§ **AIM OF THE EXERCISE**:
Down to the last line, restate the records word for word, but not the pictures.

————

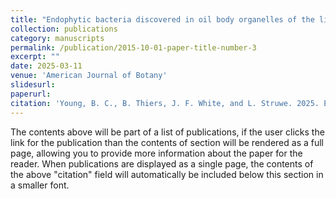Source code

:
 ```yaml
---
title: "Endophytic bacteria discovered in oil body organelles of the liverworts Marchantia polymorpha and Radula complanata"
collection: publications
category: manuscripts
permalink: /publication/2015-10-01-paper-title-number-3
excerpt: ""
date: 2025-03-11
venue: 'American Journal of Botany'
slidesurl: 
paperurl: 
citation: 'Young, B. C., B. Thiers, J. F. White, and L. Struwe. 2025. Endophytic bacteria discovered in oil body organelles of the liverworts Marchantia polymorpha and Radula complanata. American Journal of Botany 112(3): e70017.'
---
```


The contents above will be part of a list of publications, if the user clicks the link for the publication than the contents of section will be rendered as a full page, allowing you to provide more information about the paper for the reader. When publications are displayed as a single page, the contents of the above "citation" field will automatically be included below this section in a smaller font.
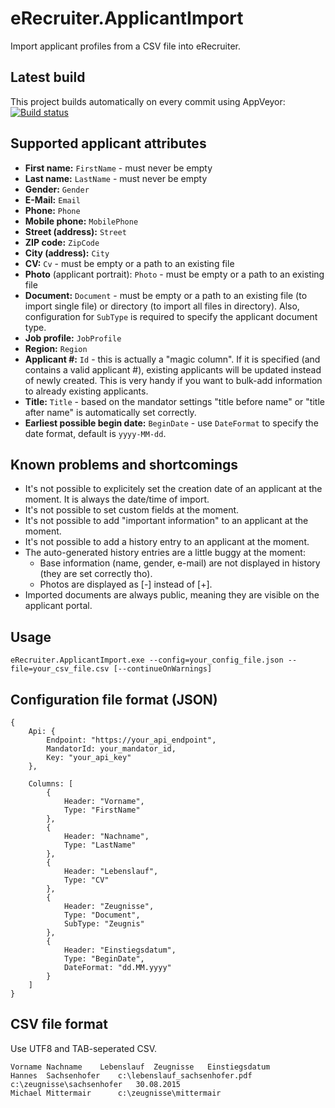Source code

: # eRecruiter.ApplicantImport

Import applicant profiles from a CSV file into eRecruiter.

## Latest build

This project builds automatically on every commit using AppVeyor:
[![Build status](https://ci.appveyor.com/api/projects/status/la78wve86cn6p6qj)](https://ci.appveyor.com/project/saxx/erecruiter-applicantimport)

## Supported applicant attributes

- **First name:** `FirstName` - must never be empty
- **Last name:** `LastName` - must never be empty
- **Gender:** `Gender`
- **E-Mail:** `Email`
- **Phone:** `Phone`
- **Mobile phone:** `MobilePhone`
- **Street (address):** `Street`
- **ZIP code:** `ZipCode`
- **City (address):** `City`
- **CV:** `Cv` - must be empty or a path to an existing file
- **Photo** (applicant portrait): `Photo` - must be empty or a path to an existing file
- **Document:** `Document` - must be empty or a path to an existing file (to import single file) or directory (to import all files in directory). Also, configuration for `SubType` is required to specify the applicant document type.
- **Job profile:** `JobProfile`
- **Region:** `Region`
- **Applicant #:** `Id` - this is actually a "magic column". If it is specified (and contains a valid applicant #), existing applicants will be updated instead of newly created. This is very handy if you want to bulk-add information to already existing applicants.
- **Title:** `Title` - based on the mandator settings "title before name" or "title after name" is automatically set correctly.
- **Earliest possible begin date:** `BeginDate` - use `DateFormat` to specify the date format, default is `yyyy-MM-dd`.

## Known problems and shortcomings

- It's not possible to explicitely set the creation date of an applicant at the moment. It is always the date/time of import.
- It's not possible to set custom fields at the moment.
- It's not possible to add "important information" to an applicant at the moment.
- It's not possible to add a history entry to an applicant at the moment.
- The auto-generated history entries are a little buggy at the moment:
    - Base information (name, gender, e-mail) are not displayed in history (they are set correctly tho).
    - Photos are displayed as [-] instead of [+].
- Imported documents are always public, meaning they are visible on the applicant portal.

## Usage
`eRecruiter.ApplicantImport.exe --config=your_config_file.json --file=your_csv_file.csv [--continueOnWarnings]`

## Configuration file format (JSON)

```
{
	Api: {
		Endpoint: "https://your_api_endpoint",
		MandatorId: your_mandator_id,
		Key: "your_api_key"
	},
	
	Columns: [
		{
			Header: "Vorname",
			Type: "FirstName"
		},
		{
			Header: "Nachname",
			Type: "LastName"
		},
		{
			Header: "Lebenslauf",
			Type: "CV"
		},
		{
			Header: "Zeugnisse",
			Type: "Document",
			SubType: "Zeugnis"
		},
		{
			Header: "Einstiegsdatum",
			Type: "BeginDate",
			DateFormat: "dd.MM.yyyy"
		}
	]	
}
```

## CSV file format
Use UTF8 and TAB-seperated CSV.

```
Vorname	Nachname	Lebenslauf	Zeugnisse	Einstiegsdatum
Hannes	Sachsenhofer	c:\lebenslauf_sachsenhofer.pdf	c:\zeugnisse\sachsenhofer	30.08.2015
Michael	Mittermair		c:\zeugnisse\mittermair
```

————

§ **SOLUTION TO THIS PROBLEM**:
Source code

:
 ```yaml
---
title: "Endophytic bacteria discovered in oil body organelles of the liverworts Marchantia polymorpha and Radula complanata"
collection: publications
category: manuscripts
permalink: /publication/2015-10-01-paper-title-number-3
excerpt: ""
date: 2025-03-11
venue: 'American Journal of Botany'
slidesurl: 
paperurl: 
citation: 'Young, B. C., B. Thiers, J. F. White, and L. Struwe. 2025. Endophytic bacteria discovered in oil body organelles of the liverworts Marchantia polymorpha and Radula complanata. American Journal of Botany 112(3): e70017.'
---
```


The contents above will be part of a list of publications, if the user clicks the link for the publication than the contents of section will be rendered as a full page, allowing you to provide more information about the paper for the reader. When publications are displayed as a single page, the contents of the above "citation" field will automatically be included below this section in a smaller font.
Source code

: # eRecruiter.ApplicantImport

Import applicant profiles from a CSV file into eRecruiter.

## Latest build

This project builds automatically on every commit using AppVeyor:
[![Build status](https://ci.appveyor.com/api/projects/status/la78wve86cn6p6qj)](https://ci.appveyor.com/project/saxx/erecruiter-applicantimport)

## Supported applicant attributes

- **First name:** `FirstName` - must never be empty
- **Last name:** `LastName` - must never be empty
- **Gender:** `Gender`
- **E-Mail:** `Email`
- **Phone:** `Phone`
- **Mobile phone:** `MobilePhone`
- **Street (address):** `Street`
- **ZIP code:** `ZipCode`
- **City (address):** `City`
- **CV:** `Cv` - must be empty or a path to an existing file
- **Photo** (applicant portrait): `Photo` - must be empty or a path to an existing file
- **Document:** `Document` - must be empty or a path to an existing file (to import single file) or directory (to import all files in directory). Also, configuration for `SubType` is required to specify the applicant document type.
- **Job profile:** `JobProfile`
- **Region:** `Region`
- **Applicant #:** `Id` - this is actually a "magic column". If it is specified (and contains a valid applicant #), existing applicants will be updated instead of newly created. This is very handy if you want to bulk-add information to already existing applicants.
- **Title:** `Title` - based on the mandator settings "title before name" or "title after name" is automatically set correctly.
- **Earliest possible begin date:** `BeginDate` - use `DateFormat` to specify the date format, default is `yyyy-MM-dd`.

## Known problems and shortcomings

- It's not possible to explicitely set the creation date of an applicant at the moment. It is always the date/time of import.
- It's not possible to set custom fields at the moment.
- It's not possible to add "important information" to an applicant at the moment.
- It's not possible to add a history entry to an applicant at the moment.
- The auto-generated history entries are a little buggy at the moment:
    - Base information (name, gender, e-mail) are not displayed in history (they are set correctly tho).
    - Photos are displayed as [-] instead of [+].
- Imported documents are always public, meaning they are visible on the applicant portal.

## Usage
`eRecruiter.ApplicantImport.exe --config=your_config_file.json --file=your_csv_file.csv [--continueOnWarnings]`

## Configuration file format (JSON)

```
{
	Api: {
		Endpoint: "https://your_api_endpoint",
		MandatorId: your_mandator_id,
		Key: "your_api_key"
	},
	
	Columns: [
		{
			Header: "Vorname",
			Type: "FirstName"
		},
		{
			Header: "Nachname",
			Type: "LastName"
		},
		{
			Header: "Lebenslauf",
			Type: "CV"
		},
		{
			Header: "Zeugnisse",
			Type: "Document",
			SubType: "Zeugnis"
		},
		{
			Header: "Einstiegsdatum",
			Type: "BeginDate",
			DateFormat: "dd.MM.yyyy"
		}
	]	
}
```

## CSV file format
Use UTF8 and TAB-seperated CSV.

```
Vorname	Nachname	Lebenslauf	Zeugnisse	Einstiegsdatum
Hannes	Sachsenhofer	c:\lebenslauf_sachsenhofer.pdf	c:\zeugnisse\sachsenhofer	30.08.2015
Michael	Mittermair		c:\zeugnisse\mittermair
```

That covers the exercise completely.